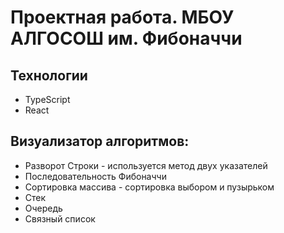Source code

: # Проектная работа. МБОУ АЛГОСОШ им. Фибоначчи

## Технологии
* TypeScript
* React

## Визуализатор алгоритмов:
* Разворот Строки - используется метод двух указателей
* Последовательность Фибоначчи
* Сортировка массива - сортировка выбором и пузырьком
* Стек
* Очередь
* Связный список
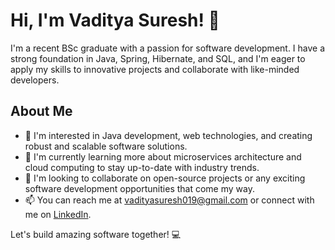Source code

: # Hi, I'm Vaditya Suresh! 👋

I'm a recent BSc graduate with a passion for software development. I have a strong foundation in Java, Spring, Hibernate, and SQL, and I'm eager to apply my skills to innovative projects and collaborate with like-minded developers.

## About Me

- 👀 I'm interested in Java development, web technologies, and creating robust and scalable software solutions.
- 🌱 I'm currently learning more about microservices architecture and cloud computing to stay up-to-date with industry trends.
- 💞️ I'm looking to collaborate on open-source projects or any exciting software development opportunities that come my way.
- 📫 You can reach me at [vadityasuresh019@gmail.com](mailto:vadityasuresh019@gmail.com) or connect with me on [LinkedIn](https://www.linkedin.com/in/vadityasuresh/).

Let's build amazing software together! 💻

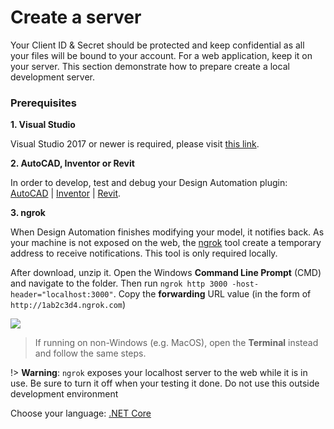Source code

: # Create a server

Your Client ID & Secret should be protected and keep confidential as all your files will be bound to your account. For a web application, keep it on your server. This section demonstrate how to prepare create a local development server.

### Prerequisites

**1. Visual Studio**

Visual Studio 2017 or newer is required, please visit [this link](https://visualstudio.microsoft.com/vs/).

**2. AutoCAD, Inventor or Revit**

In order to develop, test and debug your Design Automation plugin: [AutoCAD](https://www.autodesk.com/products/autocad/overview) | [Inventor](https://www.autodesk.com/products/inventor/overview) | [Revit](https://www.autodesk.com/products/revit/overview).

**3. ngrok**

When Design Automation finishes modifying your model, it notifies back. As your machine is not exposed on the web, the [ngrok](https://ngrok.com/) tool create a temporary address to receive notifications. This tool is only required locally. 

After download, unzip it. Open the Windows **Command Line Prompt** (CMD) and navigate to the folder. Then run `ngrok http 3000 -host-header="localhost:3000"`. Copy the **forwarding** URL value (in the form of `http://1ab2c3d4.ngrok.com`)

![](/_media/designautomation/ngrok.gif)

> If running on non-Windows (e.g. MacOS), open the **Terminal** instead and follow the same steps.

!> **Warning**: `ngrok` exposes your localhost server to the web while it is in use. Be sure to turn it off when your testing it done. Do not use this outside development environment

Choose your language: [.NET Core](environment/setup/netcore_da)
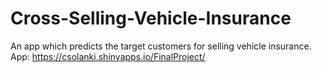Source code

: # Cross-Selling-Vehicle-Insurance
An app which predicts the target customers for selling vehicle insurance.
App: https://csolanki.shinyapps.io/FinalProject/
= = = =
▶ **TASK BRIEF**: In the entries above, find every line with the word "Фибоначчи" and list it.

▶ **TASK SOLUTION**:
: # Проектная работа. МБОУ АЛГОСОШ им. Фибоначчи
* Последовательность Фибоначчи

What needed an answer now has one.